Gespannt auf Schanghai

Ich hoffe, ihr habt Euch keine Sorgen gemacht, weil ich mich seit meinem angekündigten Flug durch den Taifun jetzt schon seit fast 48 Stunden nicht gemeldet habe.

Aber keine Sorge, ich hatte einfach keine Zeit, weil ich nur auf den vollen Straßen Schanghais unterwegs war. Der dreistündige Flug von Tokio war okay, es war zwar sehr windig, aber nicht schlimm. Wir sind gestern gegen 16.20 Uhr Ortszeit (Schanghai ist sechs Stunden weiter als Hamburg) hier gelandet. Um 19 Uhr waren wir im Hotel, und dann habe ich mich nach einem Abendessen gleich schlafen gelegt.

Heute habe ich zwei Stunden trainiert, je 60 Minuten mit dem Tschechen Radek Stepanek und dem Spanier Guillermo Garcia-Lopez. Der Weg vom Hotel Hilton in der Innenstadt, wo wir wohnen, bis zur Anlage dauert normalerweise 50 Minuten, aber wenn Stau ist, braucht man auch gern mal zwei.
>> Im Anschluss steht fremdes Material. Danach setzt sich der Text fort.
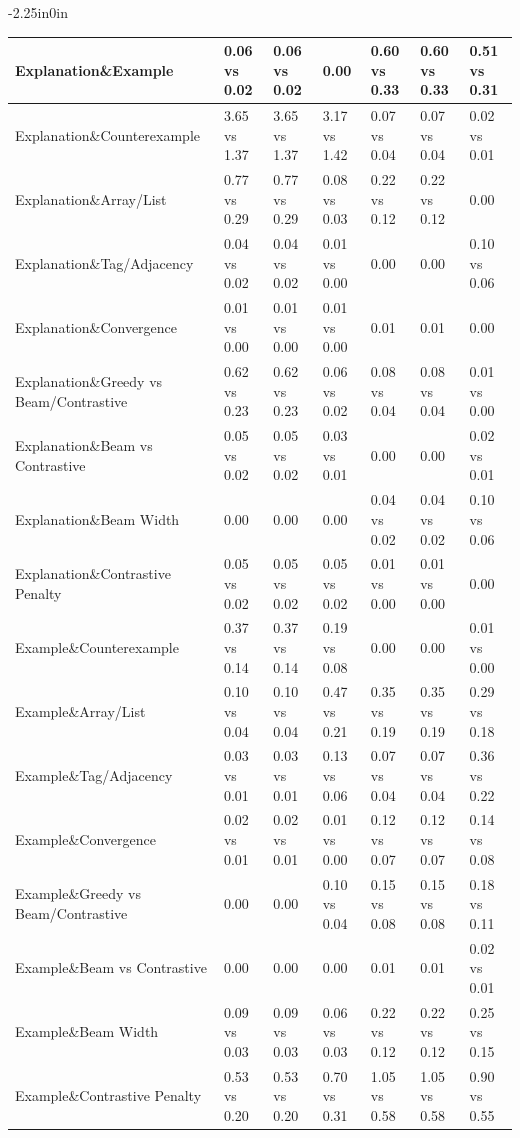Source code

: \begin{table}[h]
\begin{adjustwidth}{-2.25in}{0in}
{\begin{tabular}{|l|lll|lll|}
Explanation\&Example & 0.06 vs 0.02 & 0.06 vs 0.02 & 0.00 & 0.60 vs 0.33 & 0.60 vs 0.33 & 0.51 vs 0.31 \\
\hline
Explanation\&Counterexample & 3.65 vs 1.37 & 3.65 vs 1.37 & 3.17 vs 1.42 & 0.07 vs 0.04 & 0.07 vs 0.04 & 0.02 vs 0.01 \\
\hline
Explanation\&Array/List & 0.77 vs 0.29 & 0.77 vs 0.29 & 0.08 vs 0.03 & 0.22 vs 0.12 & 0.22 vs 0.12 & 0.00 \\
\hline
Explanation\&Tag/Adjacency & 0.04 vs 0.02 & 0.04 vs 0.02 & 0.01 vs 0.00 & 0.00 & 0.00 & 0.10 vs 0.06 \\
\hline
Explanation\&Convergence & 0.01 vs 0.00 & 0.01 vs 0.00 & 0.01 vs 0.00 & 0.01 & 0.01 & 0.00 \\
\hline
Explanation\&Greedy vs Beam/Contrastive & 0.62 vs 0.23 & 0.62 vs 0.23 & 0.06 vs 0.02 & 0.08 vs 0.04 & 0.08 vs 0.04 & 0.01 vs 0.00 \\
\hline
Explanation\&Beam vs Contrastive & 0.05 vs 0.02 & 0.05 vs 0.02 & 0.03 vs 0.01 & 0.00 & 0.00 & 0.02 vs 0.01 \\
\hline
Explanation\&Beam Width & 0.00 & 0.00 & 0.00 & 0.04 vs 0.02 & 0.04 vs 0.02 & 0.10 vs 0.06 \\
\hline
Explanation\&Contrastive Penalty & 0.05 vs 0.02 & 0.05 vs 0.02 & 0.05 vs 0.02 & 0.01 vs 0.00 & 0.01 vs 0.00 & 0.00 \\
\hline
Example\&Counterexample & 0.37 vs 0.14 & 0.37 vs 0.14 & 0.19 vs 0.08 & 0.00 & 0.00 & 0.01 vs 0.00 \\
\hline
Example\&Array/List & 0.10 vs 0.04 & 0.10 vs 0.04 & 0.47 vs 0.21 & 0.35 vs 0.19 & 0.35 vs 0.19 & 0.29 vs 0.18 \\
\hline
Example\&Tag/Adjacency & 0.03 vs 0.01 & 0.03 vs 0.01 & 0.13 vs 0.06 & 0.07 vs 0.04 & 0.07 vs 0.04 & 0.36 vs 0.22 \\
\hline
Example\&Convergence & 0.02 vs 0.01 & 0.02 vs 0.01 & 0.01 vs 0.00 & 0.12 vs 0.07 & 0.12 vs 0.07 & 0.14 vs 0.08 \\
\hline
Example\&Greedy vs Beam/Contrastive & 0.00 & 0.00 & 0.10 vs 0.04 & 0.15 vs 0.08 & 0.15 vs 0.08 & 0.18 vs 0.11 \\
\hline
Example\&Beam vs Contrastive & 0.00 & 0.00 & 0.00 & 0.01 & 0.01 & 0.02 vs 0.01 \\
\hline
Example\&Beam Width & 0.09 vs 0.03 & 0.09 vs 0.03 & 0.06 vs 0.03 & 0.22 vs 0.12 & 0.22 vs 0.12 & 0.25 vs 0.15 \\
\hline
Example\&Contrastive Penalty & 0.53 vs 0.20 & 0.53 vs 0.20 & 0.70 vs 0.31 & 1.05 vs 0.58 & 1.05 vs 0.58 & 0.90 vs 0.55 \\

\end{tabular}}
\end{adjustwidth}
\end{table}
Das ist natürlich nervig. Die Anlage ist allerdings eine der besten der Welt. Gespielt wird auf Hartplatz unter freiem Himmel, nur der Center Court ist überdacht. Es ist die Anlage, auf der in den vergangenen Jahren immer der Masters Cup stattgefunden hat, der in diesem Jahr in London gespielt wird. Zum Glück bin ich noch ins Hauptfeld gerutscht, muss also nicht in die Qualifikation, sondern kann morgen in Ruhe die Auslosung abwarten. Im Doppel spiele ich nicht, ich habe gar nicht erst versucht zu melden, weil ich den Cut nicht geschafft hätte.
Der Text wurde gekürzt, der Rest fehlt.